▸ Exercise requirements: The data must be copied over exactly and in full.

Stored data
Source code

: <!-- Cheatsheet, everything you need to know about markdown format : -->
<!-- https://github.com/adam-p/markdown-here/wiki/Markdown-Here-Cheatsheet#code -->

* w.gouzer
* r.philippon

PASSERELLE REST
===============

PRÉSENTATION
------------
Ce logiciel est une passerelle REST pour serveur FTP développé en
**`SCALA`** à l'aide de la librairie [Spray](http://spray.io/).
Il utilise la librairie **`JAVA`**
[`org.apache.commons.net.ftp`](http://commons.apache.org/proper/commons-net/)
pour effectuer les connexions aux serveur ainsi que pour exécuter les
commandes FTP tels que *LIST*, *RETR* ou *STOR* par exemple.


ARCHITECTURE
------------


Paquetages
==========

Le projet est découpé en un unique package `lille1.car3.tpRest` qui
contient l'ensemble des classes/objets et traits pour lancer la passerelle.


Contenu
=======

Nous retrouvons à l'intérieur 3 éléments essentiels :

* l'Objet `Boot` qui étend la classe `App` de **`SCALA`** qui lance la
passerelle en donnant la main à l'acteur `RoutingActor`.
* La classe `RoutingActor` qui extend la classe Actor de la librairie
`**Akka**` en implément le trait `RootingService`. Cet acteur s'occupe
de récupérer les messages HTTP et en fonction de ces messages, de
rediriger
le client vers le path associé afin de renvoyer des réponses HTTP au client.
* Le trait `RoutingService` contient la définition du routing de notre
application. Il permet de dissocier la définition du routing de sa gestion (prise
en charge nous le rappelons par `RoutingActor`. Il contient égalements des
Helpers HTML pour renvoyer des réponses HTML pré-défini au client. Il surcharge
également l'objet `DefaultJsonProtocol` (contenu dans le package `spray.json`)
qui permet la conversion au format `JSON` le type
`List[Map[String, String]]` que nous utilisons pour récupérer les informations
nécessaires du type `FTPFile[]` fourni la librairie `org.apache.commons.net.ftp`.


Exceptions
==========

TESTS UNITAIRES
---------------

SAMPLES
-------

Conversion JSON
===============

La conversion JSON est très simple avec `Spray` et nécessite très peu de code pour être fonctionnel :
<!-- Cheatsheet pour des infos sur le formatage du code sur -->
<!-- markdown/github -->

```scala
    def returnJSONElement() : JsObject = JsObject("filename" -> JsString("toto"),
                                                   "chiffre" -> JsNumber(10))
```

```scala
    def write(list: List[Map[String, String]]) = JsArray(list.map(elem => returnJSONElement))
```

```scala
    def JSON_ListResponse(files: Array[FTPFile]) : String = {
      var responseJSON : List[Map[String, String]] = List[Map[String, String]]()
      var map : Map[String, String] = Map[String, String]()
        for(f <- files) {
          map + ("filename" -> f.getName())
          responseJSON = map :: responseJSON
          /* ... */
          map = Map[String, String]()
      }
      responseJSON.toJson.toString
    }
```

▸ Exercise solution:
Source code

: <!-- Cheatsheet, everything you need to know about markdown format : -->
<!-- https://github.com/adam-p/markdown-here/wiki/Markdown-Here-Cheatsheet#code -->

* w.gouzer
* r.philippon

PASSERELLE REST
===============

PRÉSENTATION
------------
Ce logiciel est une passerelle REST pour serveur FTP développé en
**`SCALA`** à l'aide de la librairie [Spray](http://spray.io/).
Il utilise la librairie **`JAVA`**
[`org.apache.commons.net.ftp`](http://commons.apache.org/proper/commons-net/)
pour effectuer les connexions aux serveur ainsi que pour exécuter les
commandes FTP tels que *LIST*, *RETR* ou *STOR* par exemple.


ARCHITECTURE
------------


Paquetages
==========

Le projet est découpé en un unique package `lille1.car3.tpRest` qui
contient l'ensemble des classes/objets et traits pour lancer la passerelle.


Contenu
=======

Nous retrouvons à l'intérieur 3 éléments essentiels :

* l'Objet `Boot` qui étend la classe `App` de **`SCALA`** qui lance la
passerelle en donnant la main à l'acteur `RoutingActor`.
* La classe `RoutingActor` qui extend la classe Actor de la librairie
`**Akka**` en implément le trait `RootingService`. Cet acteur s'occupe
de récupérer les messages HTTP et en fonction de ces messages, de
rediriger
le client vers le path associé afin de renvoyer des réponses HTTP au client.
* Le trait `RoutingService` contient la définition du routing de notre
application. Il permet de dissocier la définition du routing de sa gestion (prise
en charge nous le rappelons par `RoutingActor`. Il contient égalements des
Helpers HTML pour renvoyer des réponses HTML pré-défini au client. Il surcharge
également l'objet `DefaultJsonProtocol` (contenu dans le package `spray.json`)
qui permet la conversion au format `JSON` le type
`List[Map[String, String]]` que nous utilisons pour récupérer les informations
nécessaires du type `FTPFile[]` fourni la librairie `org.apache.commons.net.ftp`.


Exceptions
==========

TESTS UNITAIRES
---------------

SAMPLES
-------

Conversion JSON
===============

La conversion JSON est très simple avec `Spray` et nécessite très peu de code pour être fonctionnel :
<!-- Cheatsheet pour des infos sur le formatage du code sur -->
<!-- markdown/github -->

```scala
    def returnJSONElement() : JsObject = JsObject("filename" -> JsString("toto"),
                                                   "chiffre" -> JsNumber(10))
```

```scala
    def write(list: List[Map[String, String]]) = JsArray(list.map(elem => returnJSONElement))
```

```scala
    def JSON_ListResponse(files: Array[FTPFile]) : String = {
      var responseJSON : List[Map[String, String]] = List[Map[String, String]]()
      var map : Map[String, String] = Map[String, String]()
        for(f <- files) {
          map + ("filename" -> f.getName())
          responseJSON = map :: responseJSON
          /* ... */
          map = Map[String, String]()
      }
      responseJSON.toJson.toString
    }
```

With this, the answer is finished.